Say I had a fairy godmother who would swoop down — magic wand sparkling, pixie dust flying — and grant me a single chance to impart on my kids one thing that they could carry inside themselves from this moment until forever. What would that thing be?
The answer is easy: gratitude. The thing I would give my girls above all else is an unshakable sense of gratitude.
Because what else is there? Take love, optimism, happiness, compassion, perseverance, empathy, generosity, kindness and humility — all the virtues we want our kids to embody — strip them bare and at the base of each you will find a bedrock of thankfulness.
But how can we help kids embrace gratitude? I put this list together as a place to start…
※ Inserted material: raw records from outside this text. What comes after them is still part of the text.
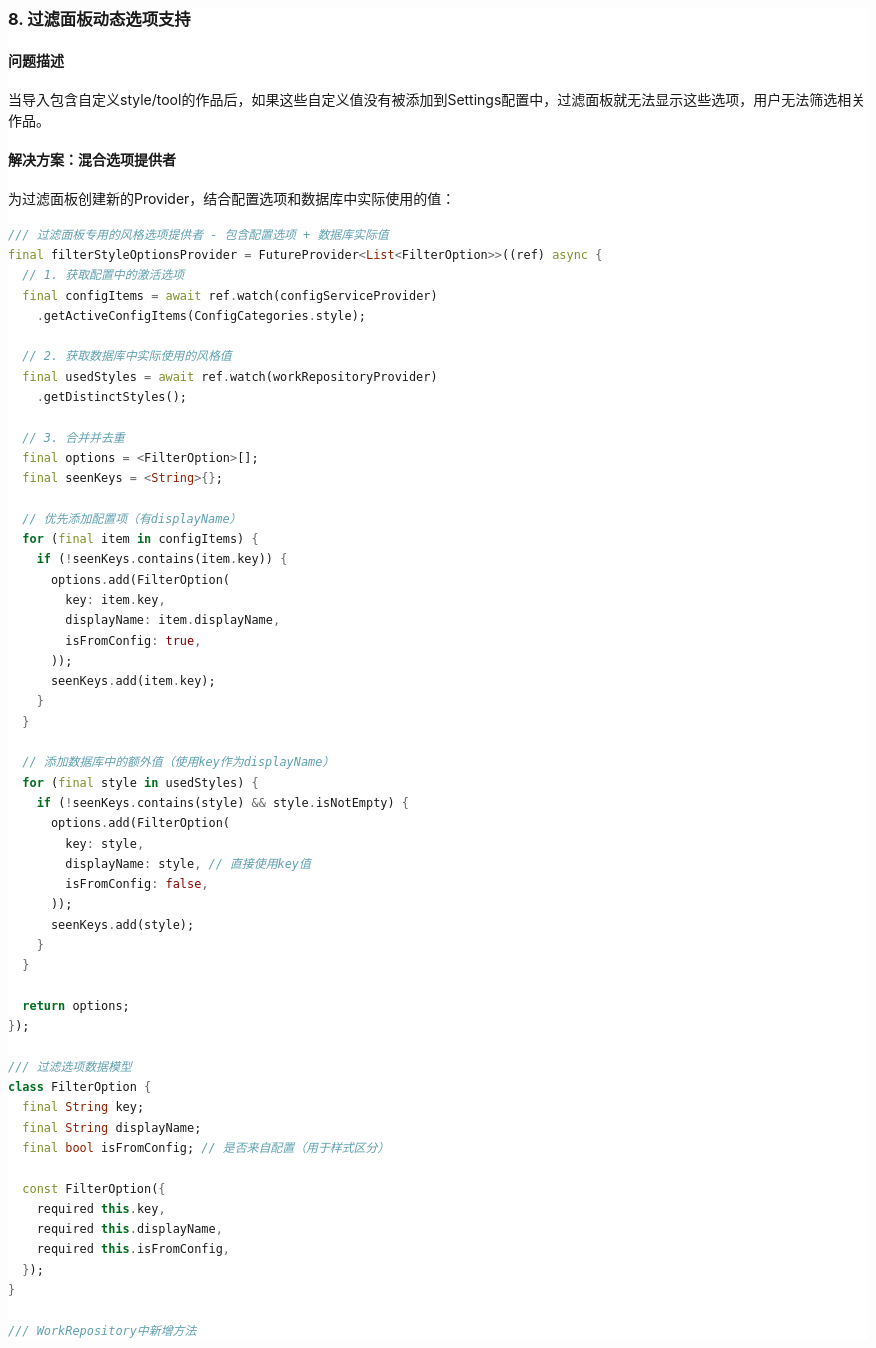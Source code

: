 ### 8. 过滤面板动态选项支持

#### 问题描述
当导入包含自定义style/tool的作品后，如果这些自定义值没有被添加到Settings配置中，过滤面板就无法显示这些选项，用户无法筛选相关作品。

#### 解决方案：混合选项提供者
为过滤面板创建新的Provider，结合配置选项和数据库中实际使用的值：

```dart
/// 过滤面板专用的风格选项提供者 - 包含配置选项 + 数据库实际值
final filterStyleOptionsProvider = FutureProvider<List<FilterOption>>((ref) async {
  // 1. 获取配置中的激活选项
  final configItems = await ref.watch(configServiceProvider)
    .getActiveConfigItems(ConfigCategories.style);
  
  // 2. 获取数据库中实际使用的风格值
  final usedStyles = await ref.watch(workRepositoryProvider)
    .getDistinctStyles();
  
  // 3. 合并并去重
  final options = <FilterOption>[];
  final seenKeys = <String>{};
  
  // 优先添加配置项（有displayName）
  for (final item in configItems) {
    if (!seenKeys.contains(item.key)) {
      options.add(FilterOption(
        key: item.key,
        displayName: item.displayName,
        isFromConfig: true,
      ));
      seenKeys.add(item.key);
    }
  }
  
  // 添加数据库中的额外值（使用key作为displayName）
  for (final style in usedStyles) {
    if (!seenKeys.contains(style) && style.isNotEmpty) {
      options.add(FilterOption(
        key: style,
        displayName: style, // 直接使用key值
        isFromConfig: false,
      ));
      seenKeys.add(style);
    }
  }
  
  return options;
});

/// 过滤选项数据模型
class FilterOption {
  final String key;
  final String displayName;
  final bool isFromConfig; // 是否来自配置（用于样式区分）
  
  const FilterOption({
    required this.key,
    required this.displayName,
    required this.isFromConfig,
  });
}

/// WorkRepository中新增方法
```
A Beginner’s Guide to Growing Grateful Humans
- Show them gratitude. Thank them for doing their “expected” household chores. Explain to them how doing their chores just made life better and easier for everyone in the house.
- Put out a gratitude jar. Have each of them write their happiest moment of the day on a small slip of paper with their name and the date, and place it in the jar. As the jar fills, you will have a bank of positive moments to draw on when life feels hard.
- Encourage thank-you notes. Ask them to name one thing they love about a teacher, friend, grandparent, whoever, and then sit down together and write random thank-yous just because.
- Give to the homeless. Pack sack lunches with them and together hand the lunches out to the homeless people you pass every day.
- Bring them simple gifts. Bring them small rocks and tiny beautiful leaves you find on walks — just like they do for you. It shows you were thinking of them.
- Talk about your good fortune. Let them hear you say you feel fortunate five times as often as they hear you wanting for something “better.”
- Thank those in service. Thank your bus drivers, airline attendants and servers, and teach them to do them same.
- Share good luck stories. Tell them tales about how lucky you were as a kid to have (fill in the blank), but do not patronize them with your tales.
- Teach the gift of gratitude every day. Remember that making them express gratitude may not make them feel grateful. Have them do it anyway.
It’s so simple. Gratitude and satisfaction are inextricably bound, and satisfaction is the antidote to depression, anxiety and fear. We know this.
Still, it’s challenging to cultivate gratitude in a culture that continually bombards us with the message that we need more. For most of us, feeling sated, no matter how much we have, is not our nature.
My parents bankrolled my life for 22 years — college tuition, rent, groceries, utilities, clothes, cars and insurance. They covered every penny from the day I was born until the day I graduated from college and I felt absolutely entitled to all of it. I can’t remember if I thanked my mom and dad at graduation. I appreciated it, I think, but it took me another couple decades to be genuinely grateful for what they gave me. At 22, I had no idea.
When I was in my mid-30s with two kids under 4, a failing marriage and a depression that stabbed into my lungs with every single breath, my therapist asked me to list 10 things for which I was grateful. I couldn’t name one.
She said, “Anything. Start with any small thing. You have two good legs. You are breathing.”
I was not thankful for my legs. I was not thankful for my breath. My existence in that moment was all pain and no appreciation. Three and a half decades in, I had no idea what it meant to be grateful. And I had no idea that all that pain and my absolute lack of gratitude were one inseparable thing.
When my husband and I separated, I moved into a one-bedroom apartment. My kids spent half the week with me and the other half with him. I gave them the bedroom and slept on a futon in the living room.
Every morning and every night I’d lay in bed telling myself “My house is warm, my water is hot, my toilet flushes, my kids are healthy, their bellies are full, they have shelves full of books and too many toys and clothes that fill the drawers in two houses, and they are loved. I have two good legs and enough change in my pocket for the bus and I can read. I have everything I need.”
It was the first time I actually felt what it is to be grateful. Every thank-you I’d ever said or sent before, I meant but didn’t feel.
Saying those thank-yous over and over made me focus on what I had, instead of what I lacked or wanted or felt deprived of. Forcing myself to give thanks every day right when I had the least to be grateful for, slowly tricked me into feeling content and optimistic. I was broke, but I had hope.
My kids don’t have a fairy godmother, but they have me.
I can make them write thank-you notes and encourage them to keep gratitude journals and ask them to tell the three best moments of their days, and hope that these simple acts of awareness awaken them to all the positives, but I can’t force them to feel grateful even when they are giving thanks.
I do my best to never say, “I wish we had,” to stay content in ways that let me model for them what it is to feel fortunate no matter what the circumstance.
Ultimately, though, gratitude is something they’ll have to find on their own.
I just hope they are quicker studies than their mom.